**Required action**
Among the entries below, which lines include the string "order"? Show each one.

+++ Exercise inputs +++

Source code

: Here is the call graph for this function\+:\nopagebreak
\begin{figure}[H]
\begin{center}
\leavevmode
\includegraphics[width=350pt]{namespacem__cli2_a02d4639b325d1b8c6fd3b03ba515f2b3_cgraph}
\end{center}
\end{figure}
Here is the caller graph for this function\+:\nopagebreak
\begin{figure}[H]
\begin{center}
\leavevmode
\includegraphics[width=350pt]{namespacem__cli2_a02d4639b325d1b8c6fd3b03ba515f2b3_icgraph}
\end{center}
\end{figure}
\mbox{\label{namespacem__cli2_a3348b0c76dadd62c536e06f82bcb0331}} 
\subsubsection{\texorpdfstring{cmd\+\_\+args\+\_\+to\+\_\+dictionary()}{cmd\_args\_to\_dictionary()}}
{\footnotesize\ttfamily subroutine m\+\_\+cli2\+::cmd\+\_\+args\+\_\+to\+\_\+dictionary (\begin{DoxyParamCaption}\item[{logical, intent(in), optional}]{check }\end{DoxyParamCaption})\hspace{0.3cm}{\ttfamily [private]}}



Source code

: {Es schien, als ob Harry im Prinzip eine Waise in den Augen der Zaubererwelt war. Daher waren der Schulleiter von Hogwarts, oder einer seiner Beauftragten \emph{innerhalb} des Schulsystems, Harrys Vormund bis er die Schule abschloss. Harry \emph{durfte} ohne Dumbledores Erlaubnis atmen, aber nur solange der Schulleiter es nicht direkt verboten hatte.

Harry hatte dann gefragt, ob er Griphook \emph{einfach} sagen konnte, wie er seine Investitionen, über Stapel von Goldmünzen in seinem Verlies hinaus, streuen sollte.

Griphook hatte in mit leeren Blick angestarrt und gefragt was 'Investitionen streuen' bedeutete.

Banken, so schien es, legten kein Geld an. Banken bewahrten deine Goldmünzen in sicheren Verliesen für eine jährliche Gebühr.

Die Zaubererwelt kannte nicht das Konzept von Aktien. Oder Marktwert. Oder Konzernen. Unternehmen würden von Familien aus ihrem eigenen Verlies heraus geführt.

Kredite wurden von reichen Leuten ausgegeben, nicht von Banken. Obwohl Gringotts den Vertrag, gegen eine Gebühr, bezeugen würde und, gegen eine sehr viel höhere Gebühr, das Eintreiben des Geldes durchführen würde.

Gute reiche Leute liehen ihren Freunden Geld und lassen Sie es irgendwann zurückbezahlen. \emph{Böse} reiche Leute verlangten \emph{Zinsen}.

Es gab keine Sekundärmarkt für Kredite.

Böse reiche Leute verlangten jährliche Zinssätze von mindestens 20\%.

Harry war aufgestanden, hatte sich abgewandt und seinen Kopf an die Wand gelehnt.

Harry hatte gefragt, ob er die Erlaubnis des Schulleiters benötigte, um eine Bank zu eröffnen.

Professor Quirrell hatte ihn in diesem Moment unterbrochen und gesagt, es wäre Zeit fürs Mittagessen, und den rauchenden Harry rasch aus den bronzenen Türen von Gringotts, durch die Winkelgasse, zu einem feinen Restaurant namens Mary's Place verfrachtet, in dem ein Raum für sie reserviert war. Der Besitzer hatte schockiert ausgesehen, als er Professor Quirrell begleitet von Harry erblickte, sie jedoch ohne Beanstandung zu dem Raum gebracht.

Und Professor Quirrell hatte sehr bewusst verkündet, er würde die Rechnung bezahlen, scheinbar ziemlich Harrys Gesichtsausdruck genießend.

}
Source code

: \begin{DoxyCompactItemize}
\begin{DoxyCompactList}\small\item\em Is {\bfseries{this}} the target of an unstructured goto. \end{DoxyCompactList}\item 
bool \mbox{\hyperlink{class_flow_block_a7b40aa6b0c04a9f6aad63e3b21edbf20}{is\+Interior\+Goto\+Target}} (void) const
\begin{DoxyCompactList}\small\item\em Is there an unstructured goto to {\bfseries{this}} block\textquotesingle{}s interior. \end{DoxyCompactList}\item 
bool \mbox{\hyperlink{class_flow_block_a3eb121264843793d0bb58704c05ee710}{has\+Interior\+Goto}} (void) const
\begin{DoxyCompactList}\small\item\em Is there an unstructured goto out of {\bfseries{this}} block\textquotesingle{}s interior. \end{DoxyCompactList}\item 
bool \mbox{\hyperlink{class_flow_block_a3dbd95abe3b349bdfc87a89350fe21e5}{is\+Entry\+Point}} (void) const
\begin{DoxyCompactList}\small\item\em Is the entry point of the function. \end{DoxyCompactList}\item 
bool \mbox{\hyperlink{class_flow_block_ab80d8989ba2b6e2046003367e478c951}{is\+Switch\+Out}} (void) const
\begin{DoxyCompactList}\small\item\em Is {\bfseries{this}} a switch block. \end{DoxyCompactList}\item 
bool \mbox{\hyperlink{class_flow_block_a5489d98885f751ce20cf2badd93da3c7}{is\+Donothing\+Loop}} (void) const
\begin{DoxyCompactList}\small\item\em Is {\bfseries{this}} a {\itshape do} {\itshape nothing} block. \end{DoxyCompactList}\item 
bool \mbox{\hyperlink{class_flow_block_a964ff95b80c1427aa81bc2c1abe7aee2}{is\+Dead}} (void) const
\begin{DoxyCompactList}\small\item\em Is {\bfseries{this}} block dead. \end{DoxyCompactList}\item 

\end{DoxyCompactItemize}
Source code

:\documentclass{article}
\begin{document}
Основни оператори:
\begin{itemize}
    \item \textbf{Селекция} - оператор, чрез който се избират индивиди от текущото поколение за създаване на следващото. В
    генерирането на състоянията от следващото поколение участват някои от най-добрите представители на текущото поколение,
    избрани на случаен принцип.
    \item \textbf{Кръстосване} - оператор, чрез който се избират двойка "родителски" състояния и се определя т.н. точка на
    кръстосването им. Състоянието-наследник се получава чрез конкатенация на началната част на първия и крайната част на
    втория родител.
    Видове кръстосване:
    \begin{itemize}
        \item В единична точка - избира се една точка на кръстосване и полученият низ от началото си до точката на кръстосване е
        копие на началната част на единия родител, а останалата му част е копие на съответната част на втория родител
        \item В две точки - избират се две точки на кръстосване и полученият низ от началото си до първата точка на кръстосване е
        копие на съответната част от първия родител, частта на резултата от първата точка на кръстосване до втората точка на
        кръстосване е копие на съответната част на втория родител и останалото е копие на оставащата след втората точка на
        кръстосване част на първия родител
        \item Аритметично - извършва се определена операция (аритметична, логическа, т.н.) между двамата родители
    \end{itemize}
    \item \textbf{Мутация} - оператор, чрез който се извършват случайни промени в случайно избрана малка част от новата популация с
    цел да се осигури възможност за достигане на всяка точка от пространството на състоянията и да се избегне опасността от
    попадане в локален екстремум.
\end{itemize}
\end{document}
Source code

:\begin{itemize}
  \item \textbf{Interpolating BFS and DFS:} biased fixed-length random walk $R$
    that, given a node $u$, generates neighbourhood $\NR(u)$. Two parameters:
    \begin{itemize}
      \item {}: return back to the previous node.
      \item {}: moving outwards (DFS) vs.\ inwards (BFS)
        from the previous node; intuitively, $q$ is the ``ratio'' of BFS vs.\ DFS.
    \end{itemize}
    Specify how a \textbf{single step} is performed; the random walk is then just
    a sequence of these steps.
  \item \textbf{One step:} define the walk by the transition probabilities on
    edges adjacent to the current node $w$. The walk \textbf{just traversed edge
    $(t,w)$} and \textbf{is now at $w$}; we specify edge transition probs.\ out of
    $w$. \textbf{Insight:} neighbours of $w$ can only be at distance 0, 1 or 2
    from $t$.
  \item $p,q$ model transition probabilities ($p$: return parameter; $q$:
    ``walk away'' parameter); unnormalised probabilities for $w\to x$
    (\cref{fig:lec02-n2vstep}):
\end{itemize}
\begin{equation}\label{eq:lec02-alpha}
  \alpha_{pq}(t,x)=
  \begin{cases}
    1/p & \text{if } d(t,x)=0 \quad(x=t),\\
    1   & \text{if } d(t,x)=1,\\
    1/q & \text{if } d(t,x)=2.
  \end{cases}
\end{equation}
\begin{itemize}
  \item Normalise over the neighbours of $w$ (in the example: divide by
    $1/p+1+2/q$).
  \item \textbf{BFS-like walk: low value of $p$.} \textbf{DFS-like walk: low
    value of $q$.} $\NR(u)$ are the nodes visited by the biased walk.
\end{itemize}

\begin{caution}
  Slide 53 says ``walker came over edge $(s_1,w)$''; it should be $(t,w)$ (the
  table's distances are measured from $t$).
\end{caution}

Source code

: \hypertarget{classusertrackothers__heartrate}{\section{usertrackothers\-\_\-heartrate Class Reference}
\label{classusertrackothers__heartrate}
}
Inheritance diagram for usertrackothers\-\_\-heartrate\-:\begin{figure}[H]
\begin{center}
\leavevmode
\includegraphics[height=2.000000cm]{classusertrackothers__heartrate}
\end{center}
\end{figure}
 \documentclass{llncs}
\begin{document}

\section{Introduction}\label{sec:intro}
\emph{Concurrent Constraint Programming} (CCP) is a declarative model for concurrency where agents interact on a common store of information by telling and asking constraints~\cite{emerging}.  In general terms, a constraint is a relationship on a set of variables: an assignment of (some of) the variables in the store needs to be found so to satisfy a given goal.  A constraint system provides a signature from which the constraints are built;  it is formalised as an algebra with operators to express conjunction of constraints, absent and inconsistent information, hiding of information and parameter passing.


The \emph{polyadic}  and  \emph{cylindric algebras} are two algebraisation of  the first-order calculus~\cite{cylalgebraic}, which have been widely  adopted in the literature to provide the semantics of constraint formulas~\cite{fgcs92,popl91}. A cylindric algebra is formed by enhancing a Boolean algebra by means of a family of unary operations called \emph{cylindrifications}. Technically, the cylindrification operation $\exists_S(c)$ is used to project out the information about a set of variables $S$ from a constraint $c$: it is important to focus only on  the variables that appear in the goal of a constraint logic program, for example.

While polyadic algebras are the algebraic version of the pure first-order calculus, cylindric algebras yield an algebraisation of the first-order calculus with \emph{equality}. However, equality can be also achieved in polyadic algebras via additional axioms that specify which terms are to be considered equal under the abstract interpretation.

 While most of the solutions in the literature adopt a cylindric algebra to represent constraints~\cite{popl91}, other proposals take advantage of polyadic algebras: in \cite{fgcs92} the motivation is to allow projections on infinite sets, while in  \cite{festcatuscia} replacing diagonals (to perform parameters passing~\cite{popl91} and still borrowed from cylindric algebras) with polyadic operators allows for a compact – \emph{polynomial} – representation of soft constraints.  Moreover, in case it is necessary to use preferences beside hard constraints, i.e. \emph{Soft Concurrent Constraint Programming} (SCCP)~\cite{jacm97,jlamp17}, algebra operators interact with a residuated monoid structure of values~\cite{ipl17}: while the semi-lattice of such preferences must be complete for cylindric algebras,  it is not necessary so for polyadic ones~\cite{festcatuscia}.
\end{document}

+++

**Answer space**
The \emph{polyadic}  and  \emph{cylindric algebras} are two algebraisation of  the first-order calculus~\cite{cylalgebraic}, which have been widely  adopted in the literature to provide the semantics of constraint formulas~\cite{fgcs92,popl91}. A cylindric algebra is formed by enhancing a Boolean algebra by means of a family of unary operations called \emph{cylindrifications}. Technically, the cylindrification operation $\exists_S(c)$ is used to project out the information about a set of variables $S$ from a constraint $c$: it is important to focus only on  the variables that appear in the goal of a constraint logic program, for example.
While polyadic algebras are the algebraic version of the pure first-order calculus, cylindric algebras yield an algebraisation of the first-order calculus with \emph{equality}. However, equality can be also achieved in polyadic algebras via additional axioms that specify which terms are to be considered equal under the abstract interpretation.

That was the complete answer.